To respond to the adverse impact of the Covid-19 pandemic on developing countries, the United Nations Commission on Trade and Development (UNCTAD) is leading a project jointly implemented by the Economic Commission for Latin America and the Caribbean (ECLAC), Economic and Social Commission for Asia and the Pacific (ESCWA), and the Economic Commission for Africa (ECA) on mobilizing financial resources for development in the time of Covid-19. The project aims to strengthen diagnostic and policy design capacity of the relevant macroeconomic, fiscal and debt financing authorities in low-income and middle-income countries in order to respond to the COVID-19 pandemic and to ensure a recovery that enables the achievement of the Sustainable Development Goals (SDGs).
In the first phase of the project, ECLAC commissioned studies on experiences with capital account management measures in Africa, Asia-Pacific, and Latin America and the Caribbean to draw policy recommendations for developing countries to maintain policy space and stem the potentially harmful effects of unregulated capital flows on the financial and real sectors both during the crisis and the recovery.
Building on this work, studies are currently underway on macroprudential policy instruments, outlining a macroprudential policy agenda for the Latin America and the Caribbean region. The study will also consider the experiences with macroprudential policies and instruments in other developing regions, including in Asia-Pacific and Africa, to provide an adequate framework for the analysis of macroprudential tools.

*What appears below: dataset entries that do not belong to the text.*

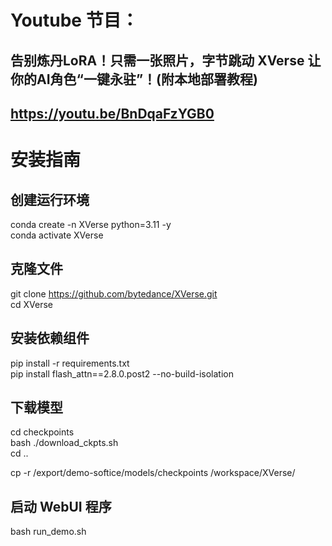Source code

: # Youtube 节目：
## 告别炼丹LoRA！只需一张照片，字节跳动 XVerse 让你的AI角色“一键永驻”！(附本地部署教程)
## https://youtu.be/BnDqaFzYGB0

# 安装指南
## 创建运行环境
conda create -n XVerse python=3.11 -y  
conda activate XVerse  

## 克隆文件
git clone https://github.com/bytedance/XVerse.git  
cd XVerse  

## 安装依赖组件
pip install -r requirements.txt  
pip install flash_attn==2.8.0.post2 --no-build-isolation  

## 下载模型
cd checkpoints  
bash ./download_ckpts.sh  
cd ..  

cp -r /export/demo-softice/models/checkpoints /workspace/XVerse/  

## 启动 WebUI 程序
bash run_demo.sh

This experts workshop, jointly hosted by UNCTAD and ECLAC, will bring together Central Bank officials from Latin America, academics, and UN agencies to discuss the initial findings of these studies, exchange experiences, and promote a better understanding of the advantages and drawbacks of different variants of capital account management and macroprudential policies and techniques that can be applied.
Format
After an opening session, each panel will analyze a different regional case study, which will be presented by its author. The Asian experience will be presented by Jayati Ghosh (Amherst University), the African experience by C. P. Chandrasekhar (Jawaharlal Nehru University), and the Latin American experience by Pablo Bortz (CONICET, Argentina).
Discussants from central banks and academia in each panel will subsequently provide feedback and share their experiences and expertise. Each regional case study will be discussed with a view to the policy implications for Latin American and the Caribbean countries. In a final wrap-up session, Matías Vernengo (Bucknell University) and distinguished discussants will synthesize the key takeaways from the previous sessions and discuss the way forward.